→ **Task**: Once the pictures are set aside, copy everything else in the records exactly.
**** Dataset extract ****
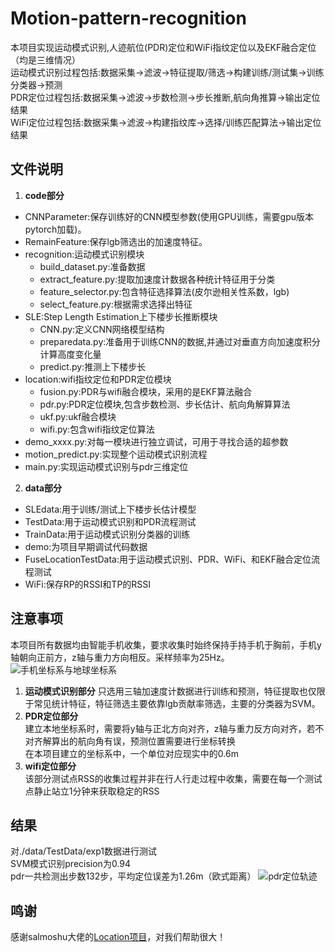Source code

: # Motion-pattern-recognition
本项目实现运动模式识别,人迹航位(PDR)定位和WiFi指纹定位以及EKF融合定位（均是三维情况）    
运动模式识别过程包括:数据采集->滤波->特征提取/筛选->构建训练/测试集->训练分类器->预测  
PDR定位过程包括:数据采集->滤波->步数检测->步长推断,航向角推算->输出定位结果  
WiFi定位过程包括:数据采集->滤波->构建指纹库->选择/训练匹配算法->输出定位结果
## 文件说明
1. **code部分**  
+ CNNParameter:保存训练好的CNN模型参数(使用GPU训练，需要gpu版本pytorch加载)。  
+ RemainFeature:保存lgb筛选出的加速度特征。  
+ recognition:运动模式识别模块
   + build_dataset.py:准备数据
   + extract_feature.py:提取加速度计数据各种统计特征用于分类
   + feature_selector.py:包含特征选择算法(皮尔逊相关性系数，lgb)
   + select_feature.py:根据需求选择出特征
+ SLE:Step Length Estimation上下楼步长推断模块  
   + CNN.py:定义CNN网络模型结构  
   + preparedata.py:准备用于训练CNN的数据,并通过对垂直方向加速度积分计算高度变化量
   + predict.py:推测上下楼步长  
+ location:wifi指纹定位和PDR定位模块  
   +  fusion.py:PDR与wifi融合模块，采用的是EKF算法融合
   +  pdr.py:PDR定位模块,包含步数检测、步长估计、航向角解算算法
   +  ukf.py:ukf融合模块
   +  wifi.py:包含wifi指纹定位算法
+ demo_xxxx.py:对每一模块进行独立调试，可用于寻找合适的超参数
+ motion_predict.py:实现整个运动模式识别流程
+ main.py:实现运动模式识别与pdr三维定位
2. **data部分**  
+ SLEdata:用于训练/测试上下楼步长估计模型
+ TestData:用于运动模式识别和PDR流程测试
+ TrainData:用于运动模式识别分类器的训练
+ demo:为项目早期调试代码数据  
+ FuseLocationTestData:用于运动模式识别、PDR、WiFi、和EKF融合定位流程测试  
+ WiFi:保存RP的RSSI和TP的RSSI
## 注意事项  
本项目所有数据均由智能手机收集，要求收集时始终保持手持手机于胸前，手机y轴朝向正前方，z轴与重力方向相反。采样频率为25Hz。![手机坐标系与地球坐标系](https://github.com/YuDa97/Motion-pattern-recognition/blob/main/Figure/phone&ENU_coordinate.jpg)
1. **运动模式识别部分**
只选用三轴加速度计数据进行训练和预测，特征提取也仅限于常见统计特征，特征筛选主要依靠lgb贡献率筛选，主要的分类器为SVM。
2. **PDR定位部分**  
建立本地坐标系时，需要将y轴与正北方向对齐，z轴与重力反方向对齐，若不对齐解算出的航向角有误，预测位置需要进行坐标转换  
在本项目建立的坐标系中，一个单位对应现实中的0.6m
3. **wifi定位部分**  
该部分测试点RSS的收集过程并非在行人行走过程中收集，需要在每一个测试点静止站立1分钟来获取稳定的RSS
## 结果
对./data/TestData/exp1数据进行测试  
SVM模式识别precision为0.94  
pdr一共检测出步数132步，平均定位误差为1.26m（欧式距离）
![pdr定位轨迹](https://github.com/YuDa97/Motion-pattern-recognition/blob/main/Figure/pdr_trace.png)
## 鸣谢
感谢salmoshu大佬的[Location项目](https://github.com/salmoshu/location)，对我们帮助很大！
****
→ **Output of the exercise**:
Source code

: # Motion-pattern-recognition
本项目实现运动模式识别,人迹航位(PDR)定位和WiFi指纹定位以及EKF融合定位（均是三维情况）    
运动模式识别过程包括:数据采集->滤波->特征提取/筛选->构建训练/测试集->训练分类器->预测  
PDR定位过程包括:数据采集->滤波->步数检测->步长推断,航向角推算->输出定位结果  
WiFi定位过程包括:数据采集->滤波->构建指纹库->选择/训练匹配算法->输出定位结果
## 文件说明
1. **code部分**  
+ CNNParameter:保存训练好的CNN模型参数(使用GPU训练，需要gpu版本pytorch加载)。  
+ RemainFeature:保存lgb筛选出的加速度特征。  
+ recognition:运动模式识别模块
   + build_dataset.py:准备数据
   + extract_feature.py:提取加速度计数据各种统计特征用于分类
   + feature_selector.py:包含特征选择算法(皮尔逊相关性系数，lgb)
   + select_feature.py:根据需求选择出特征
+ SLE:Step Length Estimation上下楼步长推断模块  
   + CNN.py:定义CNN网络模型结构  
   + preparedata.py:准备用于训练CNN的数据,并通过对垂直方向加速度积分计算高度变化量
   + predict.py:推测上下楼步长  
+ location:wifi指纹定位和PDR定位模块  
   +  fusion.py:PDR与wifi融合模块，采用的是EKF算法融合
   +  pdr.py:PDR定位模块,包含步数检测、步长估计、航向角解算算法
   +  ukf.py:ukf融合模块
   +  wifi.py:包含wifi指纹定位算法
+ demo_xxxx.py:对每一模块进行独立调试，可用于寻找合适的超参数
+ motion_predict.py:实现整个运动模式识别流程
+ main.py:实现运动模式识别与pdr三维定位
2. **data部分**  
+ SLEdata:用于训练/测试上下楼步长估计模型
+ TestData:用于运动模式识别和PDR流程测试
+ TrainData:用于运动模式识别分类器的训练
+ demo:为项目早期调试代码数据  
+ FuseLocationTestData:用于运动模式识别、PDR、WiFi、和EKF融合定位流程测试  
+ WiFi:保存RP的RSSI和TP的RSSI
## 注意事项  
本项目所有数据均由智能手机收集，要求收集时始终保持手持手机于胸前，手机y轴朝向正前方，z轴与重力方向相反。采样频率为25Hz。![手机坐标系与地球坐标系](https://github.com/YuDa97/Motion-pattern-recognition/blob/main/Figure/phone&ENU_coordinate.jpg)
1. **运动模式识别部分**
只选用三轴加速度计数据进行训练和预测，特征提取也仅限于常见统计特征，特征筛选主要依靠lgb贡献率筛选，主要的分类器为SVM。
2. **PDR定位部分**  
建立本地坐标系时，需要将y轴与正北方向对齐，z轴与重力反方向对齐，若不对齐解算出的航向角有误，预测位置需要进行坐标转换  
在本项目建立的坐标系中，一个单位对应现实中的0.6m
3. **wifi定位部分**  
该部分测试点RSS的收集过程并非在行人行走过程中收集，需要在每一个测试点静止站立1分钟来获取稳定的RSS
## 结果
对./data/TestData/exp1数据进行测试  
SVM模式识别precision为0.94  
pdr一共检测出步数132步，平均定位误差为1.26m（欧式距离）
![pdr定位轨迹](https://github.com/YuDa97/Motion-pattern-recognition/blob/main/Figure/pdr_trace.png)
## 鸣谢
感谢salmoshu大佬的[Location项目](https://github.com/salmoshu/location)，对我们帮助很大！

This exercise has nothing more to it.